Aim of this study was to evaluate the objective and functional outcomes, and the complications of women undergoing anterior vaginal wall reconstruction with tension free vaginal mesh (Restorelle®) implant for recurrent high stage prolapse (3 or 4) at the Pelvic Organ Prolapse Quantification (POP-Q) system.

Women with recurrent anterior vaginal wall prolapse POP-Q stage 3 or 4 requiring surgery were enrolled in this prospective study. Inclusion criteria were: presence of at least two vaginal compartment defects, recurrent POP-Q ≥3. Preoperative assessment included: a detailed history, vaginal inspection with evaluation of prolapse according to POP-Q system, uroflowmetry (UF) with post- void residual volume (PVR) measurement, Female Sexual Function Index (FSFI) questionnaire, a VAS scale to assess the impact of urinary symptoms on Quality of Life (QoL; 0= worse; 10= best). The same evaluations were performed at follow-up scheduled at month 3, 6, 12 and then every year. A polypropylene mesh implant (Restorelle®) was placed in all patients. Objective success was considered as a prolapse grade <1 at point C, while recurrence a prolapse POP-Q stage >1. Complications were accurately recorded.
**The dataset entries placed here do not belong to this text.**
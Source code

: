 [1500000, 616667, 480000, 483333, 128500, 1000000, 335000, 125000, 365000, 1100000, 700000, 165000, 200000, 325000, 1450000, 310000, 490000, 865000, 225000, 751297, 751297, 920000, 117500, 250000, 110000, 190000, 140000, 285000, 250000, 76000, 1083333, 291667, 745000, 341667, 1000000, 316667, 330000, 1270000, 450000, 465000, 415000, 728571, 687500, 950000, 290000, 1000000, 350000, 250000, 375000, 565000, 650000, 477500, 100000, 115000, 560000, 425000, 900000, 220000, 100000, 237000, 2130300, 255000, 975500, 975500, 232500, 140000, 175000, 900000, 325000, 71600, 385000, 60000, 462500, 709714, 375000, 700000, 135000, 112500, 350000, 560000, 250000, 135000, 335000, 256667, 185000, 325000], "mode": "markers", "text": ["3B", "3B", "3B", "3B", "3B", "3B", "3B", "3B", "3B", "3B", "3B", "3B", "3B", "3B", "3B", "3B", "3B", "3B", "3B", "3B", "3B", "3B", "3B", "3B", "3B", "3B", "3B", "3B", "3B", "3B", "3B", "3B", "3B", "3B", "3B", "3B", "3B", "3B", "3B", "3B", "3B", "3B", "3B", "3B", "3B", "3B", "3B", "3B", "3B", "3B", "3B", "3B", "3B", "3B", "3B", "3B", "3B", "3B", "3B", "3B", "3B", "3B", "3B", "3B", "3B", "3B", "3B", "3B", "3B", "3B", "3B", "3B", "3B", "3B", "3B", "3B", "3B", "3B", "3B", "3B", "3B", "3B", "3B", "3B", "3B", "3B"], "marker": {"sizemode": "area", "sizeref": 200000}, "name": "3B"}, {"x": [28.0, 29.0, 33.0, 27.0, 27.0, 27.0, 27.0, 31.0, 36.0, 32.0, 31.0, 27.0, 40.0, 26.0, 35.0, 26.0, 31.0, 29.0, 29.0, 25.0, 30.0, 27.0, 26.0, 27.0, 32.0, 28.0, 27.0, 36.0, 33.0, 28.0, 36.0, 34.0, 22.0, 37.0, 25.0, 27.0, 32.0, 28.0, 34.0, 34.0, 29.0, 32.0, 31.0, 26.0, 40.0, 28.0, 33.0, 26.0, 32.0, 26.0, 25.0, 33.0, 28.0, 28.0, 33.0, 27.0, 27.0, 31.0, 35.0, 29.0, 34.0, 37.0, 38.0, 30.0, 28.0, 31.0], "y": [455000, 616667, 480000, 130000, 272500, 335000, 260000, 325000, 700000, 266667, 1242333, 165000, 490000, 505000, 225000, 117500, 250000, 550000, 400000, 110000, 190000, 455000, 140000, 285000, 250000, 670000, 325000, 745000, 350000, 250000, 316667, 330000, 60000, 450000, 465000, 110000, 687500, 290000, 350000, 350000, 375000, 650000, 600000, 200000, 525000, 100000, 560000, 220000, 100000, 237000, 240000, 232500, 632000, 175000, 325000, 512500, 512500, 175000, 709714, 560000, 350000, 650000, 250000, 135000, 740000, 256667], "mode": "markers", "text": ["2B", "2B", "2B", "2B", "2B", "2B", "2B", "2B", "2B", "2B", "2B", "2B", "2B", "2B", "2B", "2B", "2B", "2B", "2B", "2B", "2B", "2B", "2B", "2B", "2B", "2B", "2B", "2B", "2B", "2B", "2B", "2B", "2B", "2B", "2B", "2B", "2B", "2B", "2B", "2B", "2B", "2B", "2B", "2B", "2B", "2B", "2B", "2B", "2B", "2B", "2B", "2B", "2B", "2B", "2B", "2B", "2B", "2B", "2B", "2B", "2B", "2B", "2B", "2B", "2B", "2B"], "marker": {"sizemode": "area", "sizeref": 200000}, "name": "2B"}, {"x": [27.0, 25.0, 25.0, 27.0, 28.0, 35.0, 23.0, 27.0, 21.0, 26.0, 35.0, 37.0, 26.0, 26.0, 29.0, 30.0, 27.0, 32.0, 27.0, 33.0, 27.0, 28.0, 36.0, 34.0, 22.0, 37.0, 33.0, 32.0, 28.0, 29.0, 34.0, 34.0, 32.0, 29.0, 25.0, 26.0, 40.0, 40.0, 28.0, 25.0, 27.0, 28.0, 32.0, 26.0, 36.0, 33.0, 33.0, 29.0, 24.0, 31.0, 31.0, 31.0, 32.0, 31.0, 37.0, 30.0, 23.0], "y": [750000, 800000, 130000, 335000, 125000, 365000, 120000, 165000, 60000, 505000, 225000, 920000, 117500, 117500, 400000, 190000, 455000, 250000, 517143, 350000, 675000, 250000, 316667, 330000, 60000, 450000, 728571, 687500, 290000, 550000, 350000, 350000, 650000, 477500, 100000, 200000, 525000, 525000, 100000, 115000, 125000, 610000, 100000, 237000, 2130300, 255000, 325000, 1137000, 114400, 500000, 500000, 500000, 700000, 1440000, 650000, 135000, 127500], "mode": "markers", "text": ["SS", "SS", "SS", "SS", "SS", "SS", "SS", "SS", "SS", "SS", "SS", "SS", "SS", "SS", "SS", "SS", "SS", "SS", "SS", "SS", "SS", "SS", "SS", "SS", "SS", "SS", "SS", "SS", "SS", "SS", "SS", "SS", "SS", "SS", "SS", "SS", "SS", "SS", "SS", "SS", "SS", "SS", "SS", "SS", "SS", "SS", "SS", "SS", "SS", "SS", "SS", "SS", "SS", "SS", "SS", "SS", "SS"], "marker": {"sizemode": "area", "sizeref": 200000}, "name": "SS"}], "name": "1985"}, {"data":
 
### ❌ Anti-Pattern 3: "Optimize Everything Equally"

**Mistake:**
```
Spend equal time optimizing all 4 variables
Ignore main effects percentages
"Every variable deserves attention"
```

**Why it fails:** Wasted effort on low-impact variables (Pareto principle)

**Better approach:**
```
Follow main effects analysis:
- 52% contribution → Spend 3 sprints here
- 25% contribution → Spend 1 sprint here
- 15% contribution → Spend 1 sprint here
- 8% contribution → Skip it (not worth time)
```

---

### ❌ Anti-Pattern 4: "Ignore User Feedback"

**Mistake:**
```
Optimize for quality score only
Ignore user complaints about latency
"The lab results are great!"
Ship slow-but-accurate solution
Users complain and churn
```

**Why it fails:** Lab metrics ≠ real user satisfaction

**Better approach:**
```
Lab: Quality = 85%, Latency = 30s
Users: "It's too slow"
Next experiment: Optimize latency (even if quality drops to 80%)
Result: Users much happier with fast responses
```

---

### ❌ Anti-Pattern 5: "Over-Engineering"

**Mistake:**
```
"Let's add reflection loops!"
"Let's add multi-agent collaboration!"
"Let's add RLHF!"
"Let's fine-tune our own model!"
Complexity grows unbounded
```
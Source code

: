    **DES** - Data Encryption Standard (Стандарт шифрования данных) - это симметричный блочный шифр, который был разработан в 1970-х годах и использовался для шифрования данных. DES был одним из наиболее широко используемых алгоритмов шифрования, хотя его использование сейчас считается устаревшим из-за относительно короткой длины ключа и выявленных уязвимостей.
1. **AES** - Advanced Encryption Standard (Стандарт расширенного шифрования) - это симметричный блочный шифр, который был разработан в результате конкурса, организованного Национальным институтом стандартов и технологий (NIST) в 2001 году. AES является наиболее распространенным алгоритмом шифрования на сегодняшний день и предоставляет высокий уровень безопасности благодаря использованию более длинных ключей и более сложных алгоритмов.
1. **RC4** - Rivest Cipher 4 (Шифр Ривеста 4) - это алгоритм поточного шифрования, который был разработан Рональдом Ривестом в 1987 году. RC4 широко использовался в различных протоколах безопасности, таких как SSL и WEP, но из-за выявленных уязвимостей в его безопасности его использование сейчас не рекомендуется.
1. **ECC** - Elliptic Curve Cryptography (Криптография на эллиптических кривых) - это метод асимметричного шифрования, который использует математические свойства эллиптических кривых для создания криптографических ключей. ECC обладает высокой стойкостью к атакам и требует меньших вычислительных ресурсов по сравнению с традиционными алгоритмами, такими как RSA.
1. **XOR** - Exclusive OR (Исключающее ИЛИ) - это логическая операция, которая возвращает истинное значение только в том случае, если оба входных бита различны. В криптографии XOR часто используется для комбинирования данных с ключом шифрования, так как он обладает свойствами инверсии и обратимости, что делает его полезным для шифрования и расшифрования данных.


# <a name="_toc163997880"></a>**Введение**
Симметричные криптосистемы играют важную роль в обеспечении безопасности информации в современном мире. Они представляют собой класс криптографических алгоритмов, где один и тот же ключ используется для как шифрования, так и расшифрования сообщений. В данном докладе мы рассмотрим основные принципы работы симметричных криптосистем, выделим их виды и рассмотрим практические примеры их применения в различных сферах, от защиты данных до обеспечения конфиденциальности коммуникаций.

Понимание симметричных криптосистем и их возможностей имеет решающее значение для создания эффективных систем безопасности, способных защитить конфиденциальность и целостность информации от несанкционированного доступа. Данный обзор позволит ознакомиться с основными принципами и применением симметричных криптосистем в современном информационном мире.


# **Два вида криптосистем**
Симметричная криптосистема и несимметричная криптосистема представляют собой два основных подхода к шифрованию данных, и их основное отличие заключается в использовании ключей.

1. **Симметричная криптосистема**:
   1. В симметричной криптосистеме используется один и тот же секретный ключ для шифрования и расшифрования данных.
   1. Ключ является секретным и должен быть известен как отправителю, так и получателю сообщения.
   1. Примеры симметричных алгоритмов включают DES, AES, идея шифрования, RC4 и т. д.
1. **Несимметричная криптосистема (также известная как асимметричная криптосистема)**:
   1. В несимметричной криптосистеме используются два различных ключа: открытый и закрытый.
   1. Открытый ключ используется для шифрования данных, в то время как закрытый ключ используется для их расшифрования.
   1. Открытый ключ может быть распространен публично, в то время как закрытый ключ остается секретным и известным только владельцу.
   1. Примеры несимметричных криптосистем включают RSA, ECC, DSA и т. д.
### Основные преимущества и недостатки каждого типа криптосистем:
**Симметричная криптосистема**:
Thirty- five consecutive patients were eligible for the study, with a mean age ± SD of 67.8 ± 10.2 years and a mean ± SD follow-up of 24.2 ± 4.3 mos. At baseline, stage >3 Aa/ Ap recurrence was detected in 19/35 pts (54,2%), stage >3 C recurrence in 14/35 pts (40 %) and stage >3 Ba/ Bp recurrence in 2/35 pts (5,8 %). Clinical results are showed in the Table. At baseline, all patients presented with bulge symptoms and low VAS scores. At 2 years follow-up, objective cure rate was 94.2% (33/35 patients), and there was a significant improvement in bulge symptoms, voiding dysfunction, dyspareunia, urgency and stress urinary incontinence (SUI). A reduction in PVR was also detected (p<0.00). Mean ± SD VAS score significantly increased from 3.8 ± 0.9 to 7.7 ± 2.6 (p< 0.001). At baseline, all patients presented with female sexual dysfunction (FSD). At 2 years follow-up, 28/35 patients (80%) reported improvements in FSFI Total Score and 7 patients (20%) presented with no FSD (Total FSFI Score: from 18.2 ± 3.5 to 21.7 ± 3.2, p< 0.001). The domains most relevantly improved were desire and satisfaction. No severe complications were observed (2 patients presented with postoperative pelvic haematoma conservatively managed) and none of the patients had mesh exposure/ erosion.

In the current scenario on the use of mesh surgery for POP, the role of synthetic polypropylene mesh implant is highly debated. The high stage recurrent prolapse is a severe urogynaecological challenge, not easy to manage with native tissue surgery and often requiring more invasive surgery with abdominal approach. For these reasons, we used a polypropylene mesh implant (Restorelle®) for these patients. Our results demonstrated a high objective cure rate (94.2%), a significant improvement in urinary symptoms and in quality of life, with a low complication rate.  The relevant improvement of both functional (urinary symptoms and female sexual function) and QoL outcomes may be related to the high objective cure rate and the low complication rate.  The no long- term follow-up and the low sample size have been the limits of this study. Literature data showed that in 80% of the women the mesh exposure occurred in 6-12 months after surgery, but the follow-up of our patients was higher; thus, it is possible to suppose that this complication rate may remain still low also in the further follow-up. Longer term data will be needed to confirm these results.

Tension free vaginal mesh implant (Restorelle®) was safe and effective for the treatment of recurrent high stage (>3) anterior vaginal wall prolapse with an acceptable complication rate. Overall results demonstrated that this procedure is also efficacy in controlling urinary symptoms and in improving the QoL and FSD.